* [WORK REQUEST]
Copy exactly. Begin with the line that contains "- Fixed widget" and stop after the last line of the records.

╔══

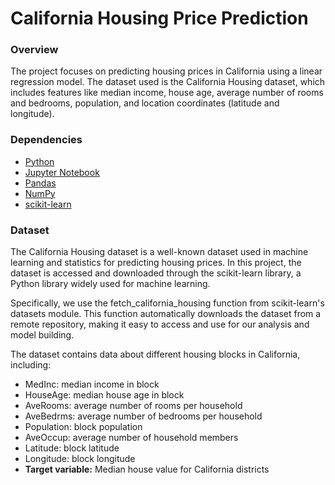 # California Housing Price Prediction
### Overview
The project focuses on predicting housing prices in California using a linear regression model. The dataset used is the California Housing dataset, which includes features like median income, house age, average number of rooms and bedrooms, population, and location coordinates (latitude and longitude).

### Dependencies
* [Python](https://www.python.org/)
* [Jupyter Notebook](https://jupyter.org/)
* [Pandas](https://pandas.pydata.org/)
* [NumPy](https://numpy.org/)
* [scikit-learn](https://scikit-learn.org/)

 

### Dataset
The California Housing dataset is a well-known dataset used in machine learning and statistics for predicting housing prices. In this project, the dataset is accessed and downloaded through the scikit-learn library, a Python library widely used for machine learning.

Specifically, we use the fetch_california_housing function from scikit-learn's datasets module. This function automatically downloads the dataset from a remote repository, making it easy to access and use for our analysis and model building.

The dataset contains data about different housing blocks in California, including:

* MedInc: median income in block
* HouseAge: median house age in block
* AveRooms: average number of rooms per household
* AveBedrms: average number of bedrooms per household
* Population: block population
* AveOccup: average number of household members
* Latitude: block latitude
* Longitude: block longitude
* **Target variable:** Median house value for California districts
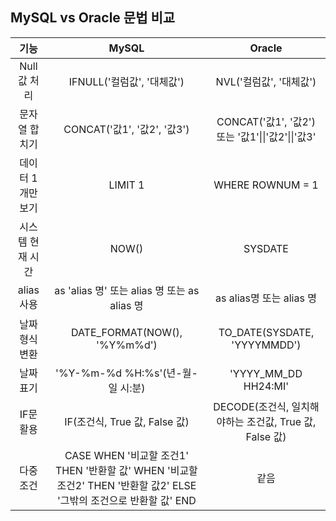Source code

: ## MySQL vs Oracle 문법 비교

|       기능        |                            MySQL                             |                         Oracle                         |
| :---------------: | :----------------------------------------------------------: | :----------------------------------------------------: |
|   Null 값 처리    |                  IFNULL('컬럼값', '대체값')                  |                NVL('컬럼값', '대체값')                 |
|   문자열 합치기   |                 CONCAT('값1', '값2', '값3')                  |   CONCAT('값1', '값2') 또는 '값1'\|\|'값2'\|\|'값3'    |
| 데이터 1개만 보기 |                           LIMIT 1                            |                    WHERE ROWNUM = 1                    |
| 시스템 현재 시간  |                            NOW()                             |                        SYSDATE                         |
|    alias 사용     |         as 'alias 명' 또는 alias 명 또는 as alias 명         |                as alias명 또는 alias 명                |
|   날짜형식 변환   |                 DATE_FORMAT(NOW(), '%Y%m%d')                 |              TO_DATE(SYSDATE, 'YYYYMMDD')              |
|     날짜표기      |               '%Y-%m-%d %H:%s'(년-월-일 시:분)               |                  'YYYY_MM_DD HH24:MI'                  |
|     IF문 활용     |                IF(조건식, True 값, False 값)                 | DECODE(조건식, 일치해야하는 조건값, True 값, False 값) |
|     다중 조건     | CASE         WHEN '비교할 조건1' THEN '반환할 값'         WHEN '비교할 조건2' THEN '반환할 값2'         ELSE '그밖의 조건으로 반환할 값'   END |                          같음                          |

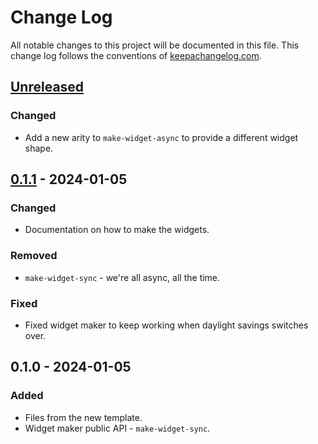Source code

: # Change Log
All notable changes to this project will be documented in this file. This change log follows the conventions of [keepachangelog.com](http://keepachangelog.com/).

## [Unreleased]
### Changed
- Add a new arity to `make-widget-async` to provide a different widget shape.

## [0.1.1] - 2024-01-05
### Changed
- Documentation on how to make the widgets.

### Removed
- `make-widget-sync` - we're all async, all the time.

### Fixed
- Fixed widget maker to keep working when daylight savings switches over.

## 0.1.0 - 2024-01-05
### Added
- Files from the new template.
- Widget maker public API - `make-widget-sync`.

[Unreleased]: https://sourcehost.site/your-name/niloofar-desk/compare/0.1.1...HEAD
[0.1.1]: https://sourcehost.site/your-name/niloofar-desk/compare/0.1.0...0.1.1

╚══

* [RESPONSE]
- Fixed widget maker to keep working when daylight savings switches over.

## 0.1.0 - 2024-01-05
### Added
- Files from the new template.
- Widget maker public API - `make-widget-sync`.

[Unreleased]: https://sourcehost.site/your-name/niloofar-desk/compare/0.1.1...HEAD
[0.1.1]: https://sourcehost.site/your-name/niloofar-desk/compare/0.1.0...0.1.1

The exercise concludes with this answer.